- DIRECTIONS: Where in the data below does the word "function" appear? Copy every line that has it.

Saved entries
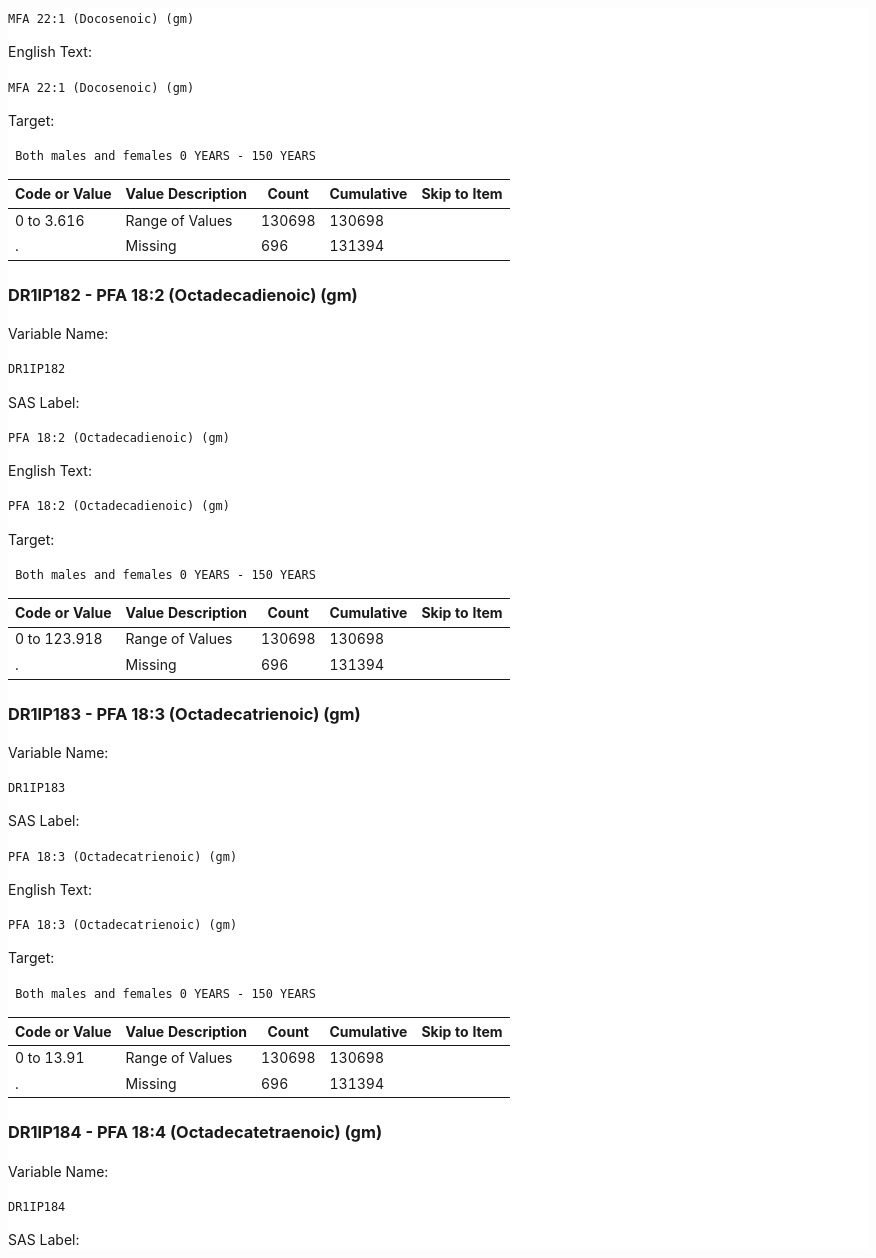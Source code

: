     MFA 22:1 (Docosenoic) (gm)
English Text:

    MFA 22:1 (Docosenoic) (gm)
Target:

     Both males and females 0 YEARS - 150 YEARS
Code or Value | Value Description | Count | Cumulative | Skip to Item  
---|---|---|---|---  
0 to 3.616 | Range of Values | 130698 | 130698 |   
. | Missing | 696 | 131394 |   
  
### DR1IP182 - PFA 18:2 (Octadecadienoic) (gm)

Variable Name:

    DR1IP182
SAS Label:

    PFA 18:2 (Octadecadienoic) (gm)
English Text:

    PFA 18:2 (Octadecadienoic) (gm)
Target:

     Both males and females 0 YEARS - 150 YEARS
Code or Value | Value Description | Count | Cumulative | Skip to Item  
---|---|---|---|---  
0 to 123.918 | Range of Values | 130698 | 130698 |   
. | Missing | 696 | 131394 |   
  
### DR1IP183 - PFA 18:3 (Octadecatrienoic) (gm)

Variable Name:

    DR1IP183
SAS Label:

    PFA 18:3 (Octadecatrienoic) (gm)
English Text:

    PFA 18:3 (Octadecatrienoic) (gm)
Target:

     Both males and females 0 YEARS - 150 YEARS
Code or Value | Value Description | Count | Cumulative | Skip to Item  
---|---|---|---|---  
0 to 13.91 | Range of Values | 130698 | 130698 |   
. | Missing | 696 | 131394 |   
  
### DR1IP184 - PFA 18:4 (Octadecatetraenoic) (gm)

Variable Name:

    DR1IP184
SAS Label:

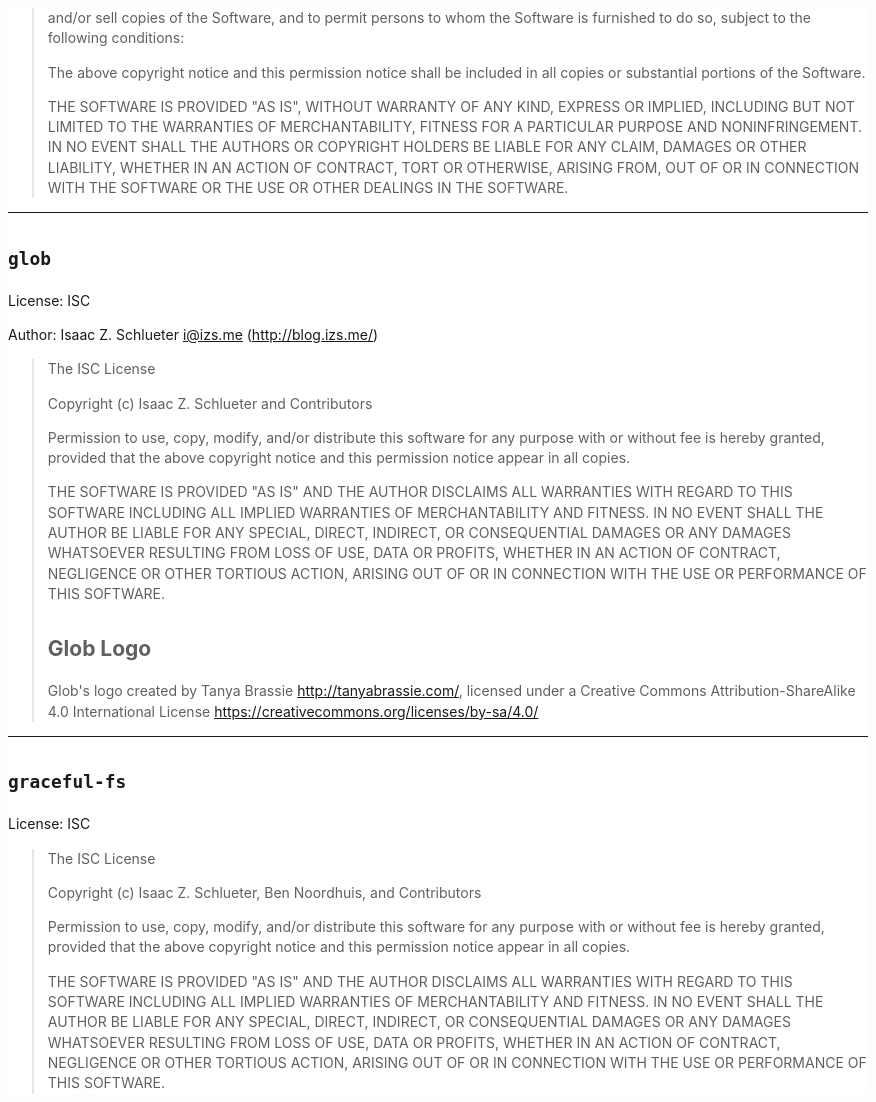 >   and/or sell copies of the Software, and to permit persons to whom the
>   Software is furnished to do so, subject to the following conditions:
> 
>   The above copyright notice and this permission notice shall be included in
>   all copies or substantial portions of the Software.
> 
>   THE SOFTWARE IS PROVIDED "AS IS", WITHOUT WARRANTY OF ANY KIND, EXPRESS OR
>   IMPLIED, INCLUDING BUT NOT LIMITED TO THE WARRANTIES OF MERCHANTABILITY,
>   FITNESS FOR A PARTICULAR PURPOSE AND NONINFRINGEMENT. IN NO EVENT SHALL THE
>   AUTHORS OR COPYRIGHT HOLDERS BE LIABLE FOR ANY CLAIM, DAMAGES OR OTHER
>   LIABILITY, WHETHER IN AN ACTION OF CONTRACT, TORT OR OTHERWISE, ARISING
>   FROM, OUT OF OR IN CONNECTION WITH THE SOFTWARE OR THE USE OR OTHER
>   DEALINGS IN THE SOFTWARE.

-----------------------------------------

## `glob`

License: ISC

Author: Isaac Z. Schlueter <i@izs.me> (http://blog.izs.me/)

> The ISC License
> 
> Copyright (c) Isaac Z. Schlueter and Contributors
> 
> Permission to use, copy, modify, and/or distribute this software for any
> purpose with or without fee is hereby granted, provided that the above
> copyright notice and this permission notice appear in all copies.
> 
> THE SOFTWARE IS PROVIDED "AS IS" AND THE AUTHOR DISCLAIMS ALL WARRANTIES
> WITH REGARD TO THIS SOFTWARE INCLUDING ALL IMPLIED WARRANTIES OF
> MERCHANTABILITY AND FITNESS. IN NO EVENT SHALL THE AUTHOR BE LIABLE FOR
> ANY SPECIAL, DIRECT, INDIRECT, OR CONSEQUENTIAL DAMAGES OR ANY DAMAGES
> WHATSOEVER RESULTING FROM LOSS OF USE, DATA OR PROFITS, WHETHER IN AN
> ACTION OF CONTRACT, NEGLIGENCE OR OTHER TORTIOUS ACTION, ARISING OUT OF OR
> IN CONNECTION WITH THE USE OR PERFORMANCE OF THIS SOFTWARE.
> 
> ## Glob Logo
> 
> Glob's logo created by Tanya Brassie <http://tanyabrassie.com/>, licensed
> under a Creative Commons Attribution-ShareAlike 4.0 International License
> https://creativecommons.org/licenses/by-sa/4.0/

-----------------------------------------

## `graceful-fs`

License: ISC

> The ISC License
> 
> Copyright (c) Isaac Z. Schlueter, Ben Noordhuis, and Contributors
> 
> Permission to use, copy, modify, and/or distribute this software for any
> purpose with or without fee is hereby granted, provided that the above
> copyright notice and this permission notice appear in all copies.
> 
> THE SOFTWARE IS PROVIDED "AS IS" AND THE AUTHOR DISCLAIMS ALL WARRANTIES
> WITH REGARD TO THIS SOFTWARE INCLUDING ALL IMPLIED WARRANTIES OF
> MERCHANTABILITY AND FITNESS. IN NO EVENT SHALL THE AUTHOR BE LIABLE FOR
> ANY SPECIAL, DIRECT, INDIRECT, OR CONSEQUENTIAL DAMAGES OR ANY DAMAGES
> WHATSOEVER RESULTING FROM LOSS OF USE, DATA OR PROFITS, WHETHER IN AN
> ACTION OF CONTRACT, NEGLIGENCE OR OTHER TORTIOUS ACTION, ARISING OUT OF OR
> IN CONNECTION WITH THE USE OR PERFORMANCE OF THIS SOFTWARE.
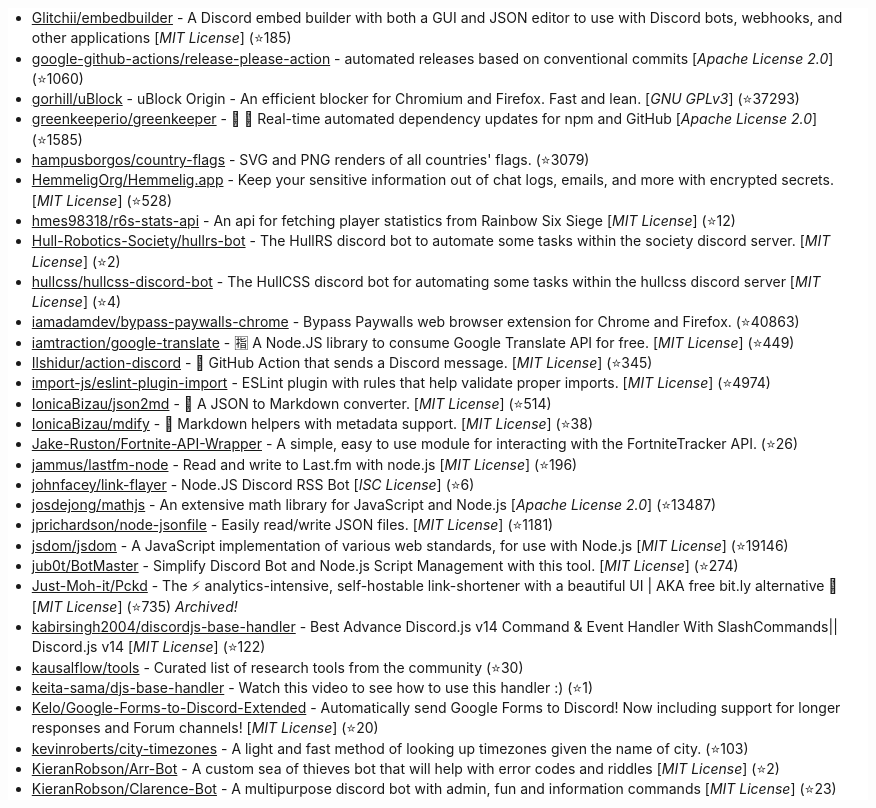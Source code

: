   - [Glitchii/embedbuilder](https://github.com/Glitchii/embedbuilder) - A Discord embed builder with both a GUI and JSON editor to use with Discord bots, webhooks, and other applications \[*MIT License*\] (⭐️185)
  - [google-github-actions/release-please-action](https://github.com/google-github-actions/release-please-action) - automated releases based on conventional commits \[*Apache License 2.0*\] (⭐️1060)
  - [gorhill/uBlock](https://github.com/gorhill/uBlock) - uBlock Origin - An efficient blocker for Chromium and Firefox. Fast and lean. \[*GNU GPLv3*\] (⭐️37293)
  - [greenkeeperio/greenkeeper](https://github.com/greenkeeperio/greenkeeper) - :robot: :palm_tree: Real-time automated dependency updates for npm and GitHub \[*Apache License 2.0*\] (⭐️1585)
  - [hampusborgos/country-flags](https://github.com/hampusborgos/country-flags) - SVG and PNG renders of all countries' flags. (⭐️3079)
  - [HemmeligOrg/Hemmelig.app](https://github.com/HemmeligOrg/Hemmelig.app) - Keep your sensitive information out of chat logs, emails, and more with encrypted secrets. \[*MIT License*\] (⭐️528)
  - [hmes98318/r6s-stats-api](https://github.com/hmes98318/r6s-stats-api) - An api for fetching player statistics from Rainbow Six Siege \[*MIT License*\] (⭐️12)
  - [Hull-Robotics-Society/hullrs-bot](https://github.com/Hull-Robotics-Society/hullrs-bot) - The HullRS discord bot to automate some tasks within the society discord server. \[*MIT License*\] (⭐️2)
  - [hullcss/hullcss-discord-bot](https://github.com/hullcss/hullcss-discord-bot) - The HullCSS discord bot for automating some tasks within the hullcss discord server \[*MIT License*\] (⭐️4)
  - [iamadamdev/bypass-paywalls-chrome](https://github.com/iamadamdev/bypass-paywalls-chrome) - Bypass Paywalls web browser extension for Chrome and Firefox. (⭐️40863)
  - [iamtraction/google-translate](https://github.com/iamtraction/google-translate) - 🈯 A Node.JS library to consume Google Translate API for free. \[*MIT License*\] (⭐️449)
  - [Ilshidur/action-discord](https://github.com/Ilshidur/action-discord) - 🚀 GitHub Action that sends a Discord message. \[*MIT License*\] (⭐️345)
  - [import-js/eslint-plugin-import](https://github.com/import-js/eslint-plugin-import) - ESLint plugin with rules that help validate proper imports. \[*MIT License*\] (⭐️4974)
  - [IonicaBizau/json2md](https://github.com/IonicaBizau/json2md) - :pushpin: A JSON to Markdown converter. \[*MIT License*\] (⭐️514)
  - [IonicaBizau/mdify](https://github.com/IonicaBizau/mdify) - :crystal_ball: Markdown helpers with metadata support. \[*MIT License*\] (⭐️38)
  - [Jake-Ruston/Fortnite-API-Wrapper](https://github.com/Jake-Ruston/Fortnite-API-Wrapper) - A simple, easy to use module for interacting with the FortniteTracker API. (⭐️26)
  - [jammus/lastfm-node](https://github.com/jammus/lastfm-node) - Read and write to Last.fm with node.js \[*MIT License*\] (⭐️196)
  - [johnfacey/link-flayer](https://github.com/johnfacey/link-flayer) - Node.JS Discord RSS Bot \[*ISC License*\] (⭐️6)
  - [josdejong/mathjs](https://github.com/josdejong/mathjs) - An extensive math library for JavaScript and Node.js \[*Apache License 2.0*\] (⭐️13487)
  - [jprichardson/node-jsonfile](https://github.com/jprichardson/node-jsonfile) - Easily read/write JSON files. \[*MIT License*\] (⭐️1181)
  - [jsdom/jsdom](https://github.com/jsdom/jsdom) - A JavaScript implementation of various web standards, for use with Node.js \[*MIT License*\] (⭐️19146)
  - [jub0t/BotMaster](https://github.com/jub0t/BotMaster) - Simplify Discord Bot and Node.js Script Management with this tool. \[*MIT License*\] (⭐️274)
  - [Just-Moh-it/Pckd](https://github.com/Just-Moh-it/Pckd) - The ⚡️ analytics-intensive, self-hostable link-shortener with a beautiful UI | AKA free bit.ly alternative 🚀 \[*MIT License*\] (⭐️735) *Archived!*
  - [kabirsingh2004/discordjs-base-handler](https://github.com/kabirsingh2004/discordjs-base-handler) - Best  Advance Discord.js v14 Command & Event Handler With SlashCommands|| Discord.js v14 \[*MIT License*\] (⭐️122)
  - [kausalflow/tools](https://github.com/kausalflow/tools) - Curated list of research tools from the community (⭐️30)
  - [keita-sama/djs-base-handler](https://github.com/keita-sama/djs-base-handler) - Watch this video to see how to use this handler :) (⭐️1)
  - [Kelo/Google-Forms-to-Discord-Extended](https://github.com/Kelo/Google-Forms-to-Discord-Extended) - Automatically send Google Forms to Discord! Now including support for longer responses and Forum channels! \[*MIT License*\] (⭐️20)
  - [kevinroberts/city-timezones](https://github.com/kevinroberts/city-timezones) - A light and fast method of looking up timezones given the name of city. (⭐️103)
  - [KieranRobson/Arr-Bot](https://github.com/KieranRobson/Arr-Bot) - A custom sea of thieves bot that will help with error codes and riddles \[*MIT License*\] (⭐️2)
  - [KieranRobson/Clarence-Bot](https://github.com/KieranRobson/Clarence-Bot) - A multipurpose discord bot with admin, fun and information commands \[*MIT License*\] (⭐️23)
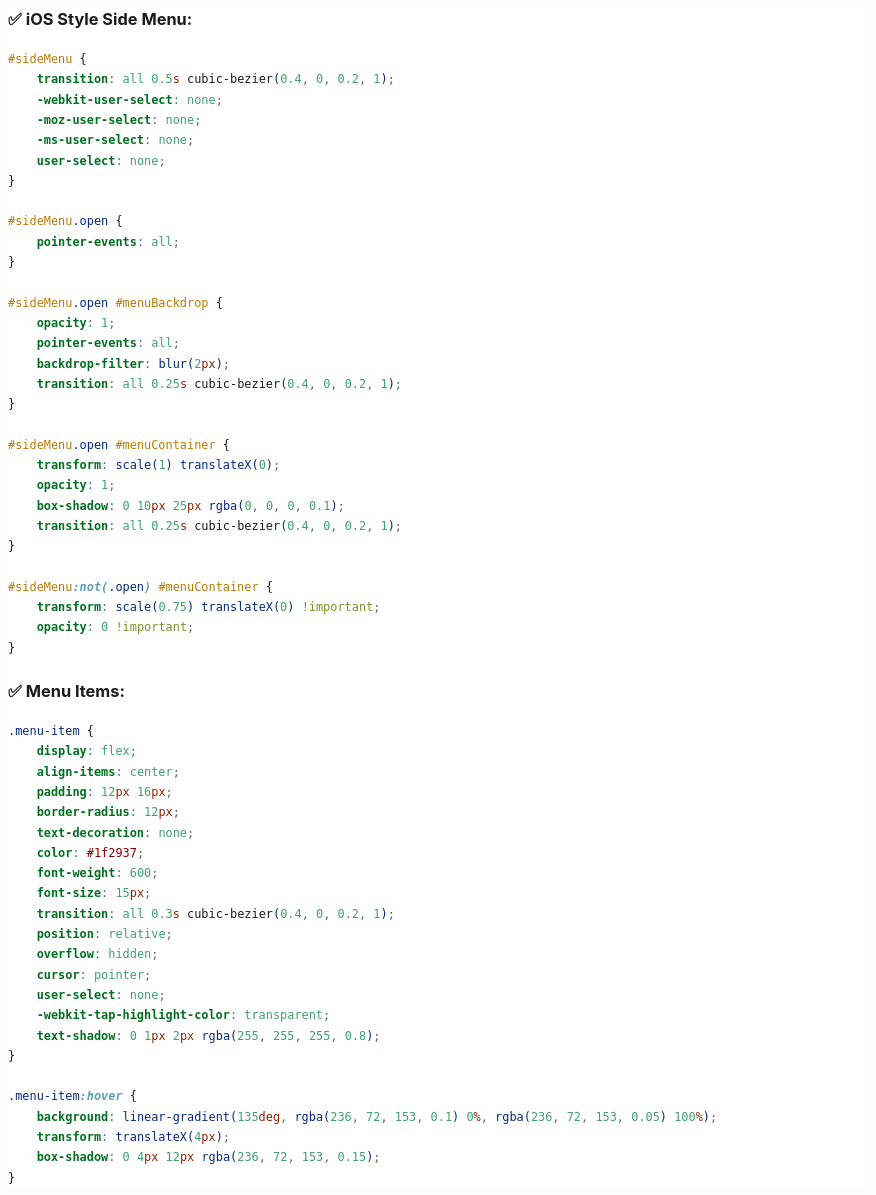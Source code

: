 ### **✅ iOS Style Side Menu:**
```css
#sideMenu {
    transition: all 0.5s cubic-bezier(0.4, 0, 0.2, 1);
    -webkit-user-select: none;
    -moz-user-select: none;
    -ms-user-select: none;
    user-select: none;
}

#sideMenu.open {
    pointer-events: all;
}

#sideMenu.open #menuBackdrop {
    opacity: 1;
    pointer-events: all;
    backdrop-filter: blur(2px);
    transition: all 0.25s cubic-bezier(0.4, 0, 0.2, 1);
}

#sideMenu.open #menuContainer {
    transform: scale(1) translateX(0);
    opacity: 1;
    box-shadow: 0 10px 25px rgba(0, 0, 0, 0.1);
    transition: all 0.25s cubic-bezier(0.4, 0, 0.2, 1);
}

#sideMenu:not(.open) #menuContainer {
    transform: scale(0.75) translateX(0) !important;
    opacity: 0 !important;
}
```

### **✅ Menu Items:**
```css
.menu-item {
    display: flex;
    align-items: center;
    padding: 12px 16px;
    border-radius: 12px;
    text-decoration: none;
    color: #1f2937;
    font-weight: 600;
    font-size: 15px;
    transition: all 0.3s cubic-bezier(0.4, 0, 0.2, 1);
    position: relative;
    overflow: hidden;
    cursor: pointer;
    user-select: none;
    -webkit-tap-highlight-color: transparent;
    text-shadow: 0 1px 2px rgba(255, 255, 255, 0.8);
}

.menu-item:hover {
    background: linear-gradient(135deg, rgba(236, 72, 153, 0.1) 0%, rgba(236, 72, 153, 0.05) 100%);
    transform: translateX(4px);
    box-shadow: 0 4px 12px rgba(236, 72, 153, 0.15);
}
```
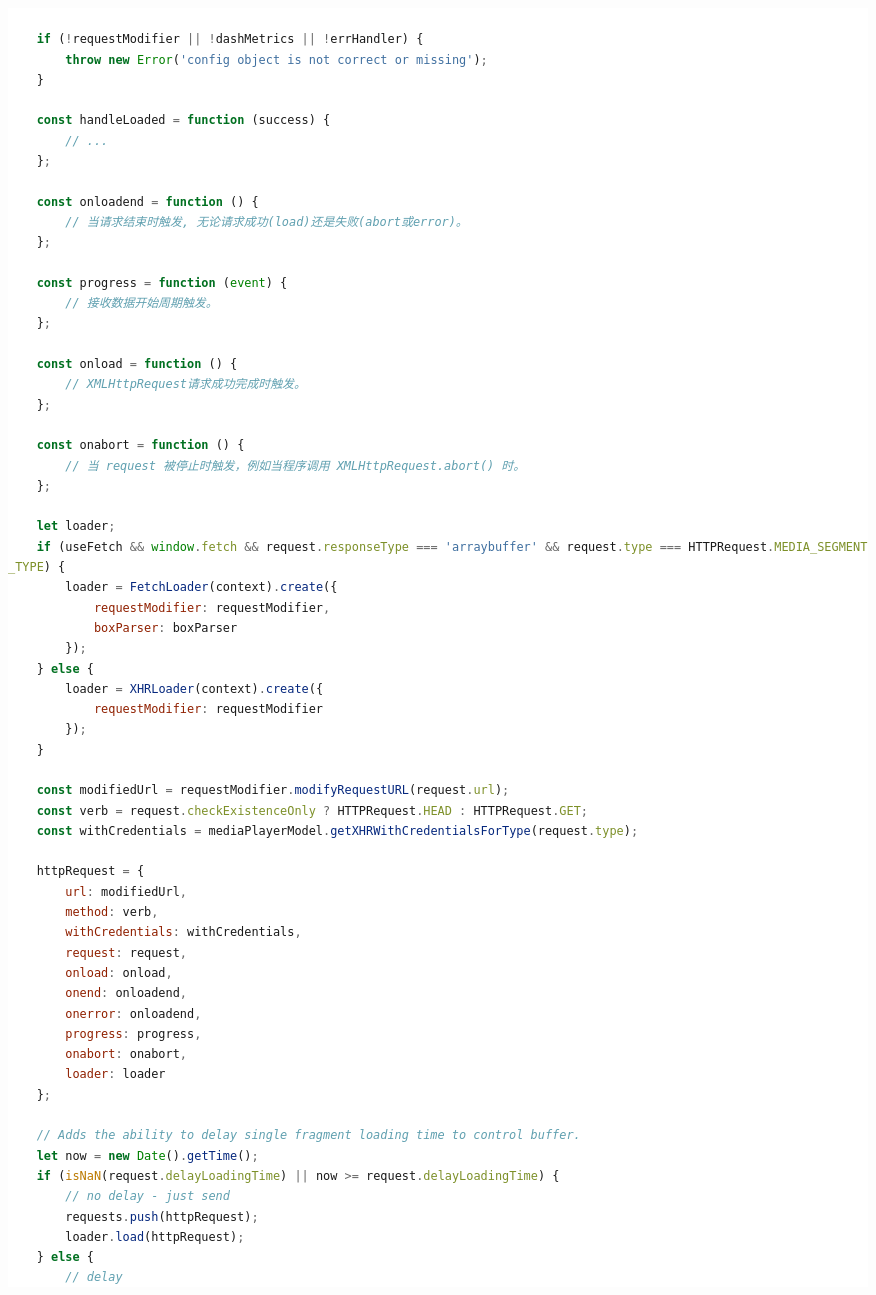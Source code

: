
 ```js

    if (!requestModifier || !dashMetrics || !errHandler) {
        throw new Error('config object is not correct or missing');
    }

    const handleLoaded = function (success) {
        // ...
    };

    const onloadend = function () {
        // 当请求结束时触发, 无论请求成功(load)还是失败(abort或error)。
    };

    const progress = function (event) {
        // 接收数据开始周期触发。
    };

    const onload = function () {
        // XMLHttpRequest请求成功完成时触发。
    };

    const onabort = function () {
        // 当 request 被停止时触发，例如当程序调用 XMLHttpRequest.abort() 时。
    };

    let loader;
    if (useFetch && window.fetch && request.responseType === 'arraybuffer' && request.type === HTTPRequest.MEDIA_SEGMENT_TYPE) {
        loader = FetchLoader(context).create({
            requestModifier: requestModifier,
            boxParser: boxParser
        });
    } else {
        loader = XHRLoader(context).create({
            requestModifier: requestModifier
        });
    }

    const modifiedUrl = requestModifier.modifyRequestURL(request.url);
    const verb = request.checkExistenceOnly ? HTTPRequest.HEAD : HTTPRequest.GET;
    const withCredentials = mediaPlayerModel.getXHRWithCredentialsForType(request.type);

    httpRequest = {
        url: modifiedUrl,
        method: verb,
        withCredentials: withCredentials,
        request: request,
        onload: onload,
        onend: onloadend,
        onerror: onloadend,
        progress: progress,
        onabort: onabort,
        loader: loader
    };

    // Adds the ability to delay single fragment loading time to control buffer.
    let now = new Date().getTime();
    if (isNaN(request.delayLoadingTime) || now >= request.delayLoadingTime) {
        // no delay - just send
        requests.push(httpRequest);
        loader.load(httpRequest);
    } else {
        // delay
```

- OUTPUT OF THE EXERCISE:
    const handleLoaded = function (success) {
    const onloadend = function () {
    const progress = function (event) {
    const onload = function () {
    const onabort = function () {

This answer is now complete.